> **TASK OBJECTIVE**
Pictures stay out. All the rest of the records must be repeated exactly.

> **DATA FOR THIS TASK**
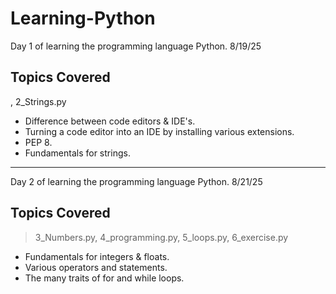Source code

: # Learning-Python
Day 1 of learning the programming language Python. 8/19/25

## Topics Covered 
[](1_app.py), 2_Strings.py

* Difference between code editors & IDE's.
* Turning a code editor into an IDE by installing various extensions.
* PEP 8.
* Fundamentals for strings.
-------
Day 2 of learning the programming language Python. 8/21/25

## Topics Covered 
>3_Numbers.py, 4_programming.py, 5_loops.py, 6_exercise.py

* Fundamentals for integers & floats.
* Various operators and statements.
* The many traits of for and while loops.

> **EXERCISE ANSWER**
Source code

: # Learning-Python
Day 1 of learning the programming language Python. 8/19/25

## Topics Covered 
[](1_app.py), 2_Strings.py

* Difference between code editors & IDE's.
* Turning a code editor into an IDE by installing various extensions.
* PEP 8.
* Fundamentals for strings.
-------
Day 2 of learning the programming language Python. 8/21/25

## Topics Covered 
>3_Numbers.py, 4_programming.py, 5_loops.py, 6_exercise.py

* Fundamentals for integers & floats.
* Various operators and statements.
* The many traits of for and while loops.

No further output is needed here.